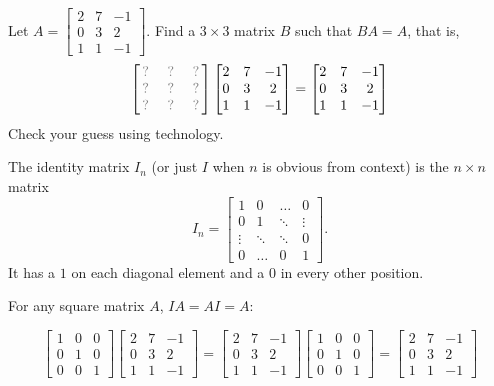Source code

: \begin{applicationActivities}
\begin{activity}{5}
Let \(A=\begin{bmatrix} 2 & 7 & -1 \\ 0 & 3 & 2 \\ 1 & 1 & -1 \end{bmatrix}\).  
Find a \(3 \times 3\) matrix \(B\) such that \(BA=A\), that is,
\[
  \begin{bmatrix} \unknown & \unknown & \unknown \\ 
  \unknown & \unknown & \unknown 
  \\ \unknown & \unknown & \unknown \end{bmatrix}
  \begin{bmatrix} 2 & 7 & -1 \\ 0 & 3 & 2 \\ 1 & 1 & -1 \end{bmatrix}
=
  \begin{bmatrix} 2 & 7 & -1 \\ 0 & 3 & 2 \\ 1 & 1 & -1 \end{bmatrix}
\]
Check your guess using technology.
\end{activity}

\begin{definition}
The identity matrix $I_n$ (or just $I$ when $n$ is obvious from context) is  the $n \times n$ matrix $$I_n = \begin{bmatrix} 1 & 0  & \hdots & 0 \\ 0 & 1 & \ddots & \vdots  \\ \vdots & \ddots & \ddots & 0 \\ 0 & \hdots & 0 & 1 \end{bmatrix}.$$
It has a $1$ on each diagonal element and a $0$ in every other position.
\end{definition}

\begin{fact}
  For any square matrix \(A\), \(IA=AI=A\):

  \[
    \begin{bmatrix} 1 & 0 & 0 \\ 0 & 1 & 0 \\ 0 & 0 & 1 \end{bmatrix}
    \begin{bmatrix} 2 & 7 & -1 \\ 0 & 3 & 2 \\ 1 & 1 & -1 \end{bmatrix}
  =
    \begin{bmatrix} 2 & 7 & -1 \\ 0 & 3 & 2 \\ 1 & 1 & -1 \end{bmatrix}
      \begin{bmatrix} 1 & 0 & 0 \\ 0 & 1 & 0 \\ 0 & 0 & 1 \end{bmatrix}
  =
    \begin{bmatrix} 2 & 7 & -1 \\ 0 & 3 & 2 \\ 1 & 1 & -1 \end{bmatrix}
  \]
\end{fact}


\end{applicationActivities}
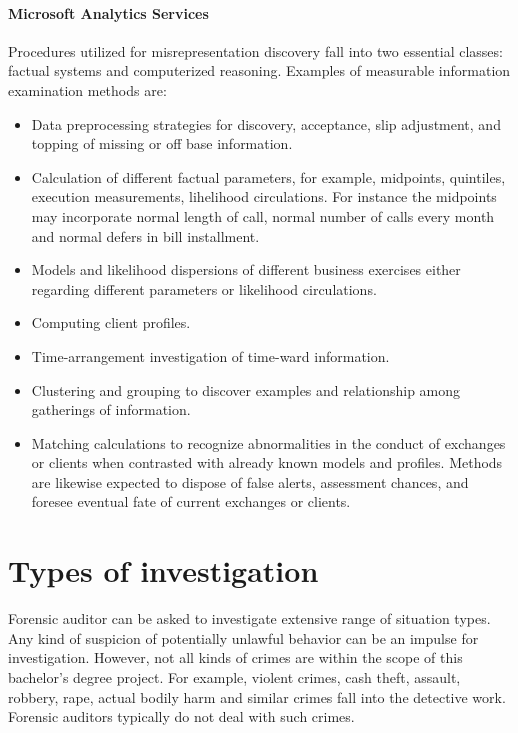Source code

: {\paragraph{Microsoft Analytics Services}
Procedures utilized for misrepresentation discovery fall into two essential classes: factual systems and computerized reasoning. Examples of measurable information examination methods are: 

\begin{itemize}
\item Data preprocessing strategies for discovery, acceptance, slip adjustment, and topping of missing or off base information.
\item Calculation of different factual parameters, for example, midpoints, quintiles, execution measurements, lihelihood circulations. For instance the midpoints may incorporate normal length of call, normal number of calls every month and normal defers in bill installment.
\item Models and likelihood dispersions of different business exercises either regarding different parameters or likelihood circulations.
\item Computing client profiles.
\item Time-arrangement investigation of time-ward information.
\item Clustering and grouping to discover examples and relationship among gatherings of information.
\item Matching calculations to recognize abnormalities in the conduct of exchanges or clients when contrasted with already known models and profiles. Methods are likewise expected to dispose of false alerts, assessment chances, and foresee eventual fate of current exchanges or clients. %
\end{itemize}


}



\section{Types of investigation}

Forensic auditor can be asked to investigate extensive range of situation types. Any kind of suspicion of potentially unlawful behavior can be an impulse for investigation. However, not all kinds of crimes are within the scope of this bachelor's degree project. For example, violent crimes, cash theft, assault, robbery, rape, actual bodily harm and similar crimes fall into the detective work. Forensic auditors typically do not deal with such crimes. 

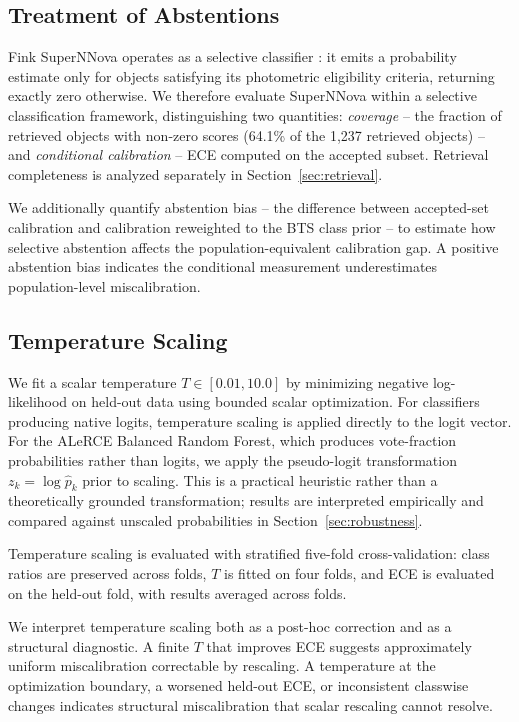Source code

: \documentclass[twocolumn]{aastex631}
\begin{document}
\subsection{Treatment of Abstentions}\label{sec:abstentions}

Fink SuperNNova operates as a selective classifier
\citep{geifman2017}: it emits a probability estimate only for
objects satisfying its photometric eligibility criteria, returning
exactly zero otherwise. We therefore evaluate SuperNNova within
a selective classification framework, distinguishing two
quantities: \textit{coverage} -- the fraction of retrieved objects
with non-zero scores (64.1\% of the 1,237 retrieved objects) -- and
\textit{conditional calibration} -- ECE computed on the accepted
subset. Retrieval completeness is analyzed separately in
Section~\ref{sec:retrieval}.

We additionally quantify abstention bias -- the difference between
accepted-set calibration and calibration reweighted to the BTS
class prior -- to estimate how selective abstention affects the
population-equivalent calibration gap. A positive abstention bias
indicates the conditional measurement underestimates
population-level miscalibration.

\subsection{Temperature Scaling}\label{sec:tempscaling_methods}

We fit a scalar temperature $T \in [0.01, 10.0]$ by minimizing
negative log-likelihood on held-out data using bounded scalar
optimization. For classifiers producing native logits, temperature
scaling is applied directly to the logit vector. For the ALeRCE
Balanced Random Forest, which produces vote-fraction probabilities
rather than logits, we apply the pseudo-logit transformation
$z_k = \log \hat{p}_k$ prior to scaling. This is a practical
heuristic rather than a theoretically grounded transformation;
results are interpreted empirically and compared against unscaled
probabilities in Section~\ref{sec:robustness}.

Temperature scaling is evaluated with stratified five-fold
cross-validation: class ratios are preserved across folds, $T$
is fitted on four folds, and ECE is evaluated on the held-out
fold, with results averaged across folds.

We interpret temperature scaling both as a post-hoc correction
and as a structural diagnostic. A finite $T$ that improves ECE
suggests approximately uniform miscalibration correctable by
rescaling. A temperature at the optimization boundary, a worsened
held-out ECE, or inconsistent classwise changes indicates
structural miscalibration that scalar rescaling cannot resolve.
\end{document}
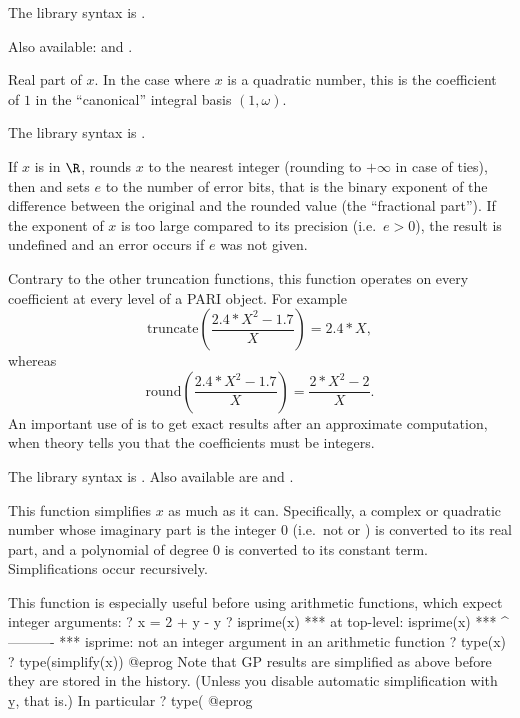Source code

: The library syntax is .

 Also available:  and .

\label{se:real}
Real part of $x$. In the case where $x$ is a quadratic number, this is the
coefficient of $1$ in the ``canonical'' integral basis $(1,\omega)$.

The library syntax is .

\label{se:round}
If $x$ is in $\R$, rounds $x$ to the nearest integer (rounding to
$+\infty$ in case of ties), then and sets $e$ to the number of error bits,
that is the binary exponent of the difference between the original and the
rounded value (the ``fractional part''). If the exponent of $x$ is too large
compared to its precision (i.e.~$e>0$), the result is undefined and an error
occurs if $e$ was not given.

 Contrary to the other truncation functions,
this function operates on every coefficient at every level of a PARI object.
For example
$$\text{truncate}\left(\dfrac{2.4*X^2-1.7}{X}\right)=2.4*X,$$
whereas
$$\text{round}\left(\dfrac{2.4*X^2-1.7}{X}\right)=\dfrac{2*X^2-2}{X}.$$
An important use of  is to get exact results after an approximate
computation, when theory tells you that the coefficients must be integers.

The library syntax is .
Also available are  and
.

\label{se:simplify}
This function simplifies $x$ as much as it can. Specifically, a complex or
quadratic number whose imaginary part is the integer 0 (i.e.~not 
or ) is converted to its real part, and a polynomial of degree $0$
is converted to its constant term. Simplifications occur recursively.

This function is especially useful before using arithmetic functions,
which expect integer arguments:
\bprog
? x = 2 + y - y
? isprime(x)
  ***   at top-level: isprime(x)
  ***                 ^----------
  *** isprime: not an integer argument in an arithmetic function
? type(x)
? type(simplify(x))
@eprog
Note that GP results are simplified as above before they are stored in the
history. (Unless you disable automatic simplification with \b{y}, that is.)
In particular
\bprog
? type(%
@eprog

==================================================

Copy all lines above where "operates" is present.

# [YOUR SOLUTION]
Fink SuperNNova operates as a selective classifier
this function operates on every coefficient at every level of a PARI object.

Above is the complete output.